The territory of the comune of Rovasenda is enclosed in the alta pianura vercellese (high plain of Vercelli, also known as Baraggia). The land is levelled, with a slight inclination from north to the south.
Its altitude varies from 259 to 199 m above sea level.; the Comune is about 9 km from north to south and 5 km from east to west.
It borders Roasio e Gattinara to the north, Lenta, Ghislarengo e Arborio to the east, San Giacomo Vercellese and Buronzo to the south and Masserano and Brusnengo to the west, which form part of the province of Biella.

The comune's territory comprises the Rovasenda stream as well as the Marchiazza stream, which marks part of its eastern boundary. Numerous irrigation canals supply the surrounding rice paddies with water; among these, the Roggia del Marchese (also known as Roggia Marchionale) is the most noteworthy.

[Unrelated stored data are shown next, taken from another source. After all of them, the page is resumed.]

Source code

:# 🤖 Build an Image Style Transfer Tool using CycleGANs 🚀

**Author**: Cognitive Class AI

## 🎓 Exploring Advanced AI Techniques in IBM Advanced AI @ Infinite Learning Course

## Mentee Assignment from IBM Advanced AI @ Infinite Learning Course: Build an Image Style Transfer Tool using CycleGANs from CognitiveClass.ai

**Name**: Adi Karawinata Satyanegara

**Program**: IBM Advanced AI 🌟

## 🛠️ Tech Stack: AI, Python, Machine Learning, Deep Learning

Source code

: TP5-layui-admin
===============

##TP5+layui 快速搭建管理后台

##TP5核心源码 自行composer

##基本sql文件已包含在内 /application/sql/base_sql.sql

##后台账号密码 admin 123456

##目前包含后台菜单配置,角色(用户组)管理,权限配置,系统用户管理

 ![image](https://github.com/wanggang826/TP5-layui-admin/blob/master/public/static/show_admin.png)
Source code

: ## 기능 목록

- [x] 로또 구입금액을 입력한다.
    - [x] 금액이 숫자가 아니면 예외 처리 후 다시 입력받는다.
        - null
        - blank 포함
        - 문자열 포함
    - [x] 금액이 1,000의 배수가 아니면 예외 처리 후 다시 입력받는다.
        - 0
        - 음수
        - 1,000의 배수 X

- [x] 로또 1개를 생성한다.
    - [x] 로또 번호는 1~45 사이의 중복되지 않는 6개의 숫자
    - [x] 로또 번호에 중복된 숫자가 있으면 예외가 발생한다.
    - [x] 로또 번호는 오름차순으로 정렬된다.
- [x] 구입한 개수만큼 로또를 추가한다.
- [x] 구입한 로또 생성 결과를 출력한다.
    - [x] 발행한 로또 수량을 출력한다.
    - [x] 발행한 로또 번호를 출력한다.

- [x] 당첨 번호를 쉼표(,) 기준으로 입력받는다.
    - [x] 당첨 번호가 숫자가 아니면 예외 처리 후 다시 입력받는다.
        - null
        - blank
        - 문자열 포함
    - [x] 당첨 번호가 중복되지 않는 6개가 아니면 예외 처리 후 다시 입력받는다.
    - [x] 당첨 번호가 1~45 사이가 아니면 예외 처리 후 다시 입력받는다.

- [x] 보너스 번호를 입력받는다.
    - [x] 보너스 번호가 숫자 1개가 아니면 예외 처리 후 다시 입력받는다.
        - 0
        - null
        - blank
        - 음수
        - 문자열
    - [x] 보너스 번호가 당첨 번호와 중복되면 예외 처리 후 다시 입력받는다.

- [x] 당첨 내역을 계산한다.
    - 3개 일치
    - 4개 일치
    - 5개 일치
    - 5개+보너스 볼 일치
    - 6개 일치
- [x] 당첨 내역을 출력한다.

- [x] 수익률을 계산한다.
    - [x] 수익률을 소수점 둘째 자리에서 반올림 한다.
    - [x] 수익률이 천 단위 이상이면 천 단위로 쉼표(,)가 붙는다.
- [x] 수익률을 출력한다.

Most of the settlements are found within the main administrative division (capoluogo), surrounded by vast rice fields speckled with sparse, secluded farmhouses; aside from the capoluogo, there are no divisions of relevant size.
Rovasenda is located at the crossroads of two railway lines, the Santhià-Arona railway and the Biella-Novara railway; oddly enough the town has two separate yet adjacent railway stations (the Rovasenda and Rovasenda Alta railway stations, on the Biella-Novara and the Santhià-Arona railway lines, respectively).